- Work order: Nothing outside the lines below from the one containing "This project uses" through the one containing "## Project Description" is to be printed; print those exactly, ends included, and drop the pictures.

- Data for analysis:
:::

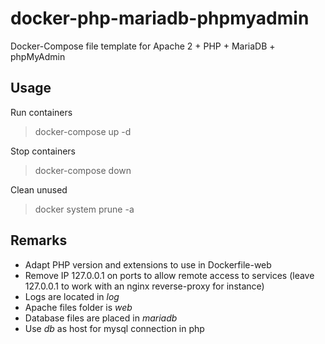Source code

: # docker-php-mariadb-phpmyadmin
Docker-Compose file template for Apache 2 + PHP + MariaDB + phpMyAdmin
## Usage
Run containers
> docker-compose up -d

Stop containers
> docker-compose down

Clean unused
> docker system prune -a

## Remarks
- Adapt PHP version and extensions to use in Dockerfile-web
- Remove IP 127.0.0.1 on ports to allow remote access to services (leave 127.0.0.1 to work with an nginx reverse-proxy for instance)
- Logs are located in *log*
- Apache files folder is *web*
- Database files are placed in *mariadb*
- Use *db* as host for mysql connection in php
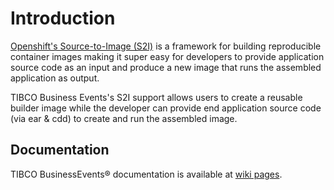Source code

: # Introduction

<a href="https://docs.openshift.com/container-platform/3.6/creating_images/s2i.html">Openshift's Source-to-Image (S2I)</a> is a framework for building reproducible container images making it super easy for developers to provide application source code as an input and produce a new image that runs the assembled application as output.


TIBCO Business Events's S2I support allows users to create a reusable builder image while the developer can provide end application source code (via ear & cdd) to create and run the assembled image.

## Documentation

TIBCO BusinessEvents® documentation is available at [wiki pages](https://github.com/TIBCOSoftware/be-tools/wiki).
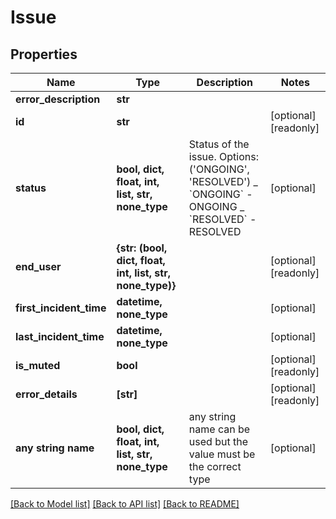 # Issue

## Properties

| Name                    | Type                                                      | Description                                                                                                                             | Notes                 |
| ----------------------- | --------------------------------------------------------- | --------------------------------------------------------------------------------------------------------------------------------------- | --------------------- |
| **error_description**   | **str**                                                   |                                                                                                                                         |
| **id**                  | **str**                                                   |                                                                                                                                         | [optional] [readonly] |
| **status**              | **bool, dict, float, int, list, str, none_type**          | Status of the issue. Options: (&#39;ONGOING&#39;, &#39;RESOLVED&#39;) _ &#x60;ONGOING&#x60; - ONGOING _ &#x60;RESOLVED&#x60; - RESOLVED | [optional]            |
| **end_user**            | **{str: (bool, dict, float, int, list, str, none_type)}** |                                                                                                                                         | [optional] [readonly] |
| **first_incident_time** | **datetime, none_type**                                   |                                                                                                                                         | [optional]            |
| **last_incident_time**  | **datetime, none_type**                                   |                                                                                                                                         | [optional]            |
| **is_muted**            | **bool**                                                  |                                                                                                                                         | [optional] [readonly] |
| **error_details**       | **[str]**                                                 |                                                                                                                                         | [optional] [readonly] |
| **any string name**     | **bool, dict, float, int, list, str, none_type**          | any string name can be used but the value must be the correct type                                                                      | [optional]            |

[[Back to Model list]](../README.md#documentation-for-models) [[Back to API list]](../README.md#documentation-for-api-endpoints) [[Back to README]](../README.md)
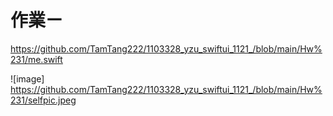 # 作業ㄧ

 
https://github.com/TamTang222/1103328_yzu_swiftui_1121_/blob/main/Hw%231/me.swift

![image] https://github.com/TamTang222/1103328_yzu_swiftui_1121_/blob/main/Hw%231/selfpic.jpeg
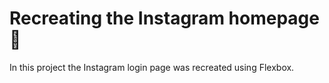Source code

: # Recreating the Instagram homepage :eyes:

In this project the Instagram login page was recreated using Flexbox.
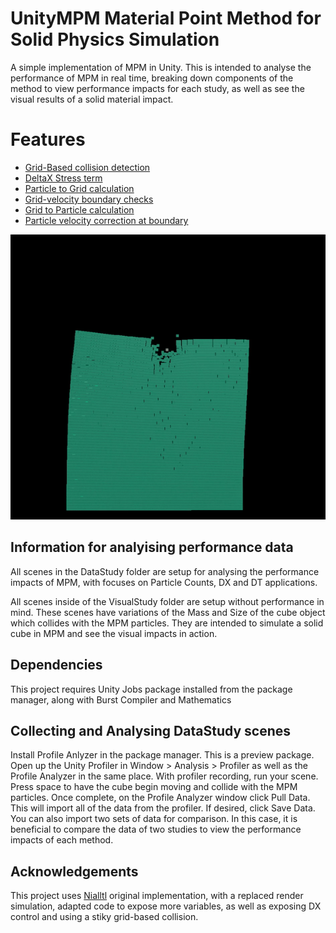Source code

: # UnityMPM Material Point Method for Solid Physics Simulation
A simple implementation of MPM in Unity. This is intended to analyse the performance of MPM in real time,
breaking down components of the method to view performance impacts for each study, as well as see the visual results
of a solid material impact.

# Features
- [Grid-Based collision detection](https://github.com/Banananaman91/UnityMPM/blob/4ddfd7f5767691db6bc5d9a7bc46c2d83b3c1dbc/Assets/MpmBodyCollision.cs#L560)
- [DeltaX Stress term](https://github.com/Banananaman91/UnityMPM/blob/4ddfd7f5767691db6bc5d9a7bc46c2d83b3c1dbc/Assets/MpmBodyCollision.cs#L360)
- [Particle to Grid calculation](https://github.com/Banananaman91/UnityMPM/blob/4ddfd7f5767691db6bc5d9a7bc46c2d83b3c1dbc/Assets/MpmBodyCollision.cs#L318)
- [Grid-velocity boundary checks](https://github.com/Banananaman91/UnityMPM/blob/4ddfd7f5767691db6bc5d9a7bc46c2d83b3c1dbc/Assets/MpmBodyCollision.cs#L433)
- [Grid to Particle calculation](https://github.com/Banananaman91/UnityMPM/blob/4ddfd7f5767691db6bc5d9a7bc46c2d83b3c1dbc/Assets/MpmBodyCollision.cs#L462)
- [Particle velocity correction at boundary](https://github.com/Banananaman91/UnityMPM/blob/4ddfd7f5767691db6bc5d9a7bc46c2d83b3c1dbc/Assets/MpmBodyCollision.cs#L540)

![](https://github.com/Banananaman91/UnityMPM/blob/main/128cubeMass16.gif)

## Information for analyising performance data
All scenes in the DataStudy folder are setup for analysing the performance impacts of MPM, with focuses on Particle Counts, DX and DT applications.

All scenes inside of the VisualStudy folder are setup without performance in mind.
These scenes have variations of the Mass and Size of the cube object which collides with the MPM particles.
They are intended to simulate a solid cube in MPM and see the visual impacts in action.

## Dependencies
This project requires Unity Jobs package installed from the package manager, along with Burst Compiler and Mathematics

## Collecting and Analysing DataStudy scenes
Install Profile Anlyzer in the package manager. This is a preview package.
Open up the Unity Profiler in Window > Analysis > Profiler as well as the Profile Analyzer in the same place.
With profiler recording, run your scene. Press space to have the cube begin moving and collide with the MPM particles.
Once complete, on the Profile Analyzer window click Pull Data. This will import all of the data from the profiler.
If desired, click Save Data. You can also import two sets of data for comparison. In this case, it is beneficial to compare the data
of two studies to view the performance impacts of each method.

## Acknowledgements
This project uses [Nialltl](https://github.com/nialltl/incremental_mpm) original implementation, with a replaced render simulation, adapted code to expose more variables,
as well as exposing DX control and using a stiky grid-based collision.
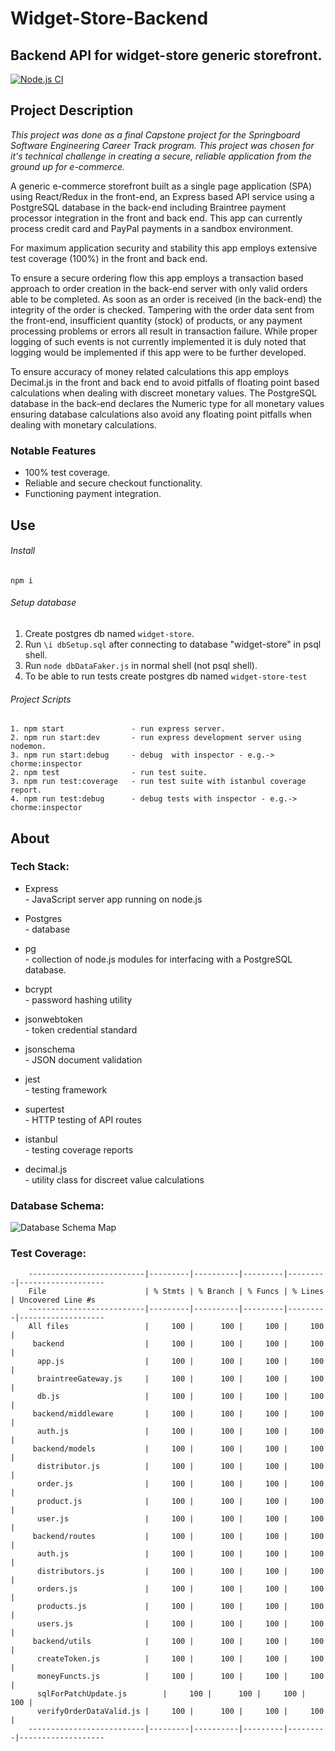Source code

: # Widget-Store-Backend

## Backend API for widget-store generic storefront.

[![Node.js CI](https://github.com/konkrer/widget-store-backend/actions/workflows/node.js.yml/badge.svg)](https://github.com/konkrer/widget-store-backend/actions/workflows/node.js.yml)

## Project Description

_This project was done as a final Capstone project for the Springboard Software Engineering Career Track program. This project was chosen for it's technical challenge in creating a secure, reliable application from the ground up for e-commerce._

A generic e-commerce storefront built as a single page application (SPA) using React/Redux in the front-end, an Express based API service using a PostgreSQL database in the back-end including Braintree payment processor integration in the front and back end. This app can currently process credit card and PayPal payments in a sandbox environment.

For maximum application security and stability this app employs extensive test coverage (100%) in the front and back end.

To ensure a secure ordering flow this app employs a transaction based approach to order creation in the back-end server with only valid orders able to be completed. As soon as an order is received (in the back-end) the integrity of the order is checked. Tampering with the order data sent from the front-end, insufficient quantity (stock) of products, or any payment processing problems or errors all result in transaction failure. While proper logging of such events is not currently implemented it is duly noted that logging would be implemented if this app were to be further developed.

To ensure accuracy of money related calculations this app employs Decimal.js in the front and back end to avoid pitfalls of floating point based calculations when dealing with discreet monetary values. The PostgreSQL database in the back-end declares the Numeric type for all monetary values ensuring database calculations also avoid any floating point pitfalls when dealing with monetary calculations.

### Notable Features

- 100% test coverage.
- Reliable and secure checkout functionality.
- Functioning payment integration.

## Use

###### Install

    npm i

###### Setup database

1. Create postgres db named `widget-store`.
2. Run `\i dbSetup.sql` after connecting to database "widget-store" in psql shell.
3. Run `node dbDataFaker.js` in normal shell (not psql shell).
4. To be able to run tests create postgres db named `widget-store-test`

###### Project Scripts

    1. npm start               - run express server.
    2. npm run start:dev       - run express development server using nodemon.
    3. npm run start:debug	   - debug  with inspector - e.g.-> chorme:inspector
    2. npm test                - run test suite.
    3. npm run test:coverage   - run test suite with istanbul coverage report.
    4. npm run test:debug      - debug tests with inspector - e.g.-> chorme:inspector

## About

### Tech Stack:

- Express  
  \- JavaScript server app running on node.js

- Postgres  
  \- database

- pg  
  \- collection of node.js modules for interfacing with a PostgreSQL database.

- bcrypt  
  \- password hashing utility

- jsonwebtoken  
  \- token credential standard

- jsonschema  
  \- JSON document validation

- jest  
  \- testing framework

- supertest  
  \- HTTP testing of API routes

- istanbul  
  \- testing coverage reports

- decimal.js  
  \- utility class for discreet value calculations

### Database Schema:

![Database Schema Map](https://repository-images.githubusercontent.com/323063245/dccd9800-70cd-11eb-8b37-cc63bb623873)

### Test Coverage:

    	--------------------------|---------|----------|---------|---------|-------------------
    	File                      | % Stmts | % Branch | % Funcs | % Lines | Uncovered Line #s
    	--------------------------|---------|----------|---------|---------|-------------------
    	All files                 |     100 |      100 |     100 |     100 |
    	 backend                  |     100 |      100 |     100 |     100 |
    	  app.js                  |     100 |      100 |     100 |     100 |
    	  braintreeGateway.js     |     100 |      100 |     100 |     100 |
    	  db.js                   |     100 |      100 |     100 |     100 |
    	 backend/middleware       |     100 |      100 |     100 |     100 |
    	  auth.js                 |     100 |      100 |     100 |     100 |
    	 backend/models           |     100 |      100 |     100 |     100 |
    	  distributor.js          |     100 |      100 |     100 |     100 |
    	  order.js                |     100 |      100 |     100 |     100 |
    	  product.js              |     100 |      100 |     100 |     100 |
    	  user.js                 |     100 |      100 |     100 |     100 |
    	 backend/routes           |     100 |      100 |     100 |     100 |
    	  auth.js                 |     100 |      100 |     100 |     100 |
    	  distributors.js         |     100 |      100 |     100 |     100 |
    	  orders.js               |     100 |      100 |     100 |     100 |
    	  products.js             |     100 |      100 |     100 |     100 |
    	  users.js                |     100 |      100 |     100 |     100 |
    	 backend/utils            |     100 |      100 |     100 |     100 |
    	  createToken.js          |     100 |      100 |     100 |     100 |
    	  moneyFuncts.js          |     100 |      100 |     100 |     100 |
    	  sqlForPatchUpdate.js        |     100 |      100 |     100 |     100 |
    	  verifyOrderDataValid.js |     100 |      100 |     100 |     100 |
    	--------------------------|---------|----------|---------|---------|-------------------
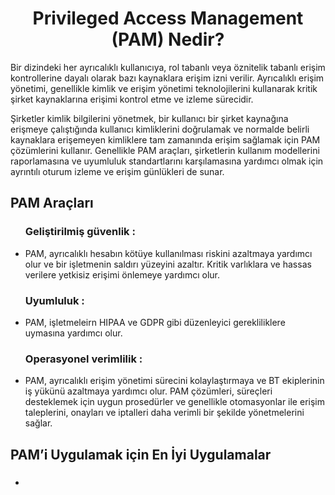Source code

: <h1 align=center> Privileged Access Management (PAM) Nedir? </h1>
Bir dizindeki her ayrıcalıklı kullanıcıya, rol tabanlı veya öznitelik tabanlı erişim kontrollerine dayalı olarak bazı kaynaklara erişim izni verilir. 
Ayrıcalıklı erişim yönetimi, genellikle kimlik ve erişim yönetimi teknolojilerini kullanarak kritik şirket kaynaklarına erişimi kontrol etme ve izleme sürecidir.
<p></p>

Şirketler kimlik bilgilerini yönetmek, bir kullanıcı bir şirket kaynağına erişmeye çalıştığında kullanıcı kimliklerini doğrulamak ve normalde belirli kaynaklara erişemeyen kimliklere tam zamanında erişim sağlamak için PAM çözümlerini kullanır. 
Genellikle PAM araçları, şirketlerin kullanım modellerini raporlamasına ve uyumluluk standartlarını karşılamasına yardımcı olmak için ayrıntılı oturum izleme ve erişim günlükleri de sunar.

<h2> PAM Araçları </h2>

<ul> <h3> Geliştirilmiş güvenlik : </h3>

<li> PAM, ayrıcalıklı hesabın kötüye kullanılması riskini azaltmaya yardımcı olur ve bir işletmenin saldırı yüzeyini azaltır. Kritik varlıklara ve hassas verilere yetkisiz erişimi önlemeye yardımcı olur.
 </li>

</ul>

<ul> <h3> Uyumluluk : </h3>

<li> PAM, işletmeleirn HIPAA ve GDPR gibi düzenleyici gerekliliklere uymasına yardımcı olur. </li>

</ul>

<ul> <h3> Operasyonel verimlilik : </h3>

<li> PAM, ayrıcalıklı erişim yönetimi sürecini kolaylaştırmaya ve BT ekiplerinin iş yükünü azaltmaya yardımcı olur. 
  PAM çözümleri, süreçleri desteklemek için uygun prosedürler ve genellikle otomasyonlar ile erişim taleplerini, onayları ve iptalleri daha verimli bir şekilde yönetmelerini sağlar. </li>

</ul>

<h2> PAM’i Uygulamak için En İyi Uygulamalar </h2>

<ul> <h3>  </h3>

<li>  </li>

</ul>
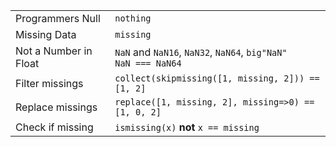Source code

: |                       |                                                     |
| --------------------- | --------------------------------------------------- |
| Programmers Null      | `nothing`                                           |
| Missing Data          | `missing`                                           |
| Not a Number in Float | `NaN` and `NaN16`, `NaN32`, `NaN64`, `big"NaN"`  <br /> `NaN === NaN64` |
| Filter missings       | `collect(skipmissing([1, missing, 2])) == [1, 2]`   |
| Replace missings      | `replace([1, missing, 2], missing=>0) == [1, 0, 2]` |
| Check if missing      | `ismissing(x)` **not** `x == missing`               |
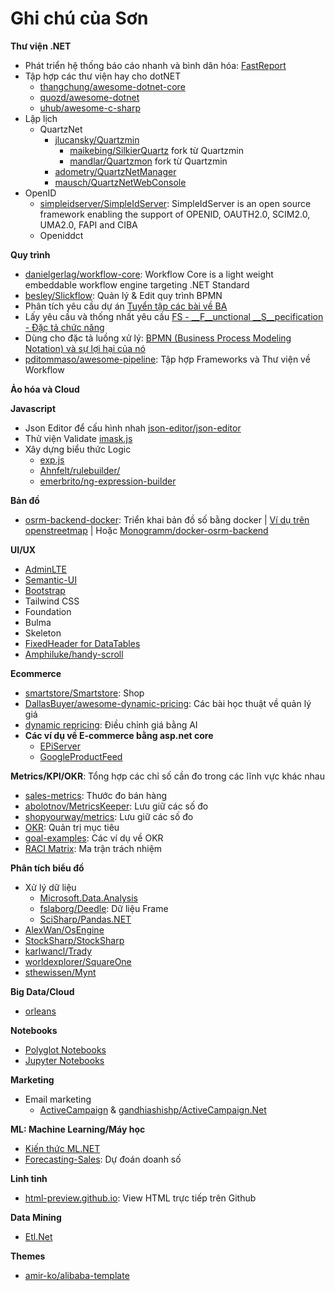 # Ghi chú của Sơn
__Thư viện .NET__
* Phát triển hệ thống báo cáo nhanh và bình dân hóa: [FastReport](https://github.com/FastReports/FastReport)
* Tập hợp các thư viện hay cho dotNET
  * [thangchung/awesome-dotnet-core](https://github.com/thangchung/awesome-dotnet-core)
  * [quozd/awesome-dotnet](https://github.com/quozd/awesome-dotnet)
  * [uhub/awesome-c-sharp](https://github.com/uhub/awesome-c-sharp)
* Lập lịch
  * QuartzNet
    * [jlucansky/Quartzmin](https://github.com/jlucansky/Quartzmin)
      * [maikebing/SilkierQuartz](https://github.com/maikebing/SilkierQuartz) fork từ Quartzmin
      * [mandlar/Quartzmon](https://github.com/mandlar/Quartzmon) fork từ Quartzmin
    * [adometry/QuartzNetManager](https://github.com/adometry/QuartzNetManager)
    * [mausch/QuartzNetWebConsole](https://github.com/mausch/QuartzNetWebConsole)
* OpenID
  * [simpleidserver/SimpleIdServer](https://github.com/simpleidserver/SimpleIdServer): SimpleIdServer is an open source framework enabling the support of OPENID, OAUTH2.0, SCIM2.0, UMA2.0, FAPI and CIBA
  * Openiddct
    
__Quy trình__
* [danielgerlag/workflow-core](https://github.com/danielgerlag/workflow-core): Workflow Core is a light weight embeddable workflow engine targeting .NET Standard
* [besley/Slickflow](https://github.com/besley/Slickflow): Quản lý & Edit quy trình BPMN
* Phân tích yêu cầu dự án [Tuyển tập các bài về BA](https://thinhnotes.com/tuyen-tap-cac-notes-ve-business-analyst/)
* Lấy yêu cầu và thống nhất yêu cầu [FS - __F__unctional __S__pecification - Đặc tả chức năng](https://thinhnotes.com/chuyen-nghe-ba/tan-man-ve-fs/)
* Dùng cho đặc tả luồng xử lý: [BPMN (Business Process Modeling Notation) và sự lợi hại của nó](https://thinhnotes.com/chuyen-nghe-ba/bpmn-va-su-loi-hai-cua-no/)
* [pditommaso/awesome-pipeline](https://github.com/pditommaso/awesome-pipeline): Tập hợp Frameworks và Thư viện về Workflow

__Ảo hóa và Cloud__

__Javascript__
* Json Editor để cấu hình nhah [json-editor/json-editor](https://github.com/json-editor/json-editor)
* Thử viện Validate [imask.js](https://imask.js.org/)
* Xây dựng biểu thức Logic
  * [exp.js](https://exp.js.org/)
  * [Ahnfelt/rulebuilder/](https://github.com/Ahnfelt/rulebuilder/)
  * [emerbrito/ng-expression-builder](https://github.com/emerbrito/ng-expression-builder)

__Bản đồ__
* [osrm-backend-docker](https://github.com/peter-evans/osrm-backend-docker): Triển khai bản đồ số bằng docker | [Ví dụ trên openstreetmap](https://www.openstreetmap.org/directions?engine=fossgis_osrm_car&route=21.03174%2C105.78387%3B21.05582%2C105.61154#map=13/21.0590/105.6979) | Hoặc [Monogramm/docker-osrm-backend](https://github.com/Monogramm/docker-osrm-backend)

__UI/UX__
* [AdminLTE](https://adminlte.io/)
* [Semantic-UI](https://semantic-ui.com/)
* [Bootstrap](https://getbootstrap.com/)
* Tailwind CSS
* Foundation
* Bulma
* Skeleton
* [FixedHeader for DataTables](https://www.ihbc.org.uk/consultationsdb_new/extensions/FixedHeader/examples/top_left_right.html)
* [Amphiluke/handy-scroll](https://github.com/Amphiluke/handy-scroll)

__Ecommerce__
* [smartstore/Smartstore](https://github.com/smartstore/Smartstore): Shop
* [DallasBuyer/awesome-dynamic-pricing](https://github.com/DallasBuyer/awesome-dynamic-pricing): Các bài học thuật về quản lý giá
* [dynamic repricing](https://azure.github.io/Cloud-Native/60DaysOfIA/dynamic-repricing-of-products-using-intelligent-apps-part-1): Điều chỉnh giá bằng AI
* __Các ví dụ về E-commerce bằng asp.net core__
  * [EPiServer](https://github.com/episerver/Foundation)
  * [GoogleProductFeed](D:\Data\META\META.V6\FeedBuilder\GoogleProductFeed)

__Metrics/KPI/OKR__: Tổng hợp các chỉ số cần đo trong các lĩnh vực khác nhau
* [sales-metrics](https://www.yesware.com/blog/sales-metrics/): Thước đo bán hàng
* [abolotnov/MetricsKeeper](https://github.com/abolotnov/MetricsKeeper/): Lưu giữ các số đo
* [shopyourway/metrics](https://github.com/shopyourway/metrics): Lưu giữ các số đo
* [OKR](https://github.com/joelparkerhenderson/objectives-and-key-results): Quản trị mục tiêu
* [goal-examples](https://hypercontext.com/goal-examples): Các ví dụ về OKR 
* [RACI Matrix](https://github.com/joelparkerhenderson/responsibility-assignment-matrix): Ma trận trách nhiệm

__Phân tích biểu đồ__
* Xử lý dữ liệu
  * [Microsoft.Data.Analysis](https://www.nuget.org/packages/Microsoft.Data.Analysis/)
  * [fslaborg/Deedle](https://github.com/fslaborg/Deedle): Dữ liệu Frame
  * [SciSharp/Pandas.NET](https://github.com/SciSharp/Pandas.NET)
* [AlexWan/OsEngine](https://github.com/AlexWan/OsEngine)
* [StockSharp/StockSharp](https://github.com/StockSharp/StockSharp)
* [karlwancl/Trady](https://github.com/karlwancl/Trady)
* [worldexplorer/SquareOne](https://github.com/worldexplorer/SquareOne)
* [sthewissen/Mynt](https://github.com/sthewissen/Mynt)

__Big Data/Cloud__
* [orleans](https://github.com/dotnet/orleans)

__Notebooks__
* [Polyglot Notebooks](https://marketplace.visualstudio.com/items?itemName=ms-dotnettools.dotnet-interactive-vscode)
* [Jupyter Notebooks](https://jupyter.org/)

__Marketing__
* Email marketing
  * [ActiveCampaign](https://www.activecampaign.com/pricing) & [gandhiashishp/ActiveCampaign.Net](https://github.com/gandhiashishp/ActiveCampaign.Net)
    
__ML: Machine Learning/Máy học__
* [Kiến thức ML.NET](https://github.com/dotnet/machinelearning-samples/tree/main)
* [Forecasting-Sales](https://github.com/dotnet/machinelearning-samples/tree/main/samples/csharp/end-to-end-apps/Forecasting-Sales): Dự đoán doanh số
  
__Linh tinh__
* [html-preview.github.io](https://html-preview.github.io/): View HTML trực tiếp trên Github


__Data Mining__
* [Etl.Net](https://paillave.github.io/Etl.Net/)


__Themes__
* [amir-ko/alibaba-template](https://github.com/amir-ko/alibaba-template)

:::

- Reply:
This project uses [Nialltl](https://github.com/nialltl/incremental_mpm) original implementation, with a replaced render simulation, adapted code to expose more variables,
as well as exposing DX control and using a stiky grid-based collision.
Source code

: # Widget-Store-Backend

## Backend API for widget-store generic storefront.

[![Node.js CI](https://github.com/konkrer/widget-store-backend/actions/workflows/node.js.yml/badge.svg)](https://github.com/konkrer/widget-store-backend/actions/workflows/node.js.yml)

## Project Description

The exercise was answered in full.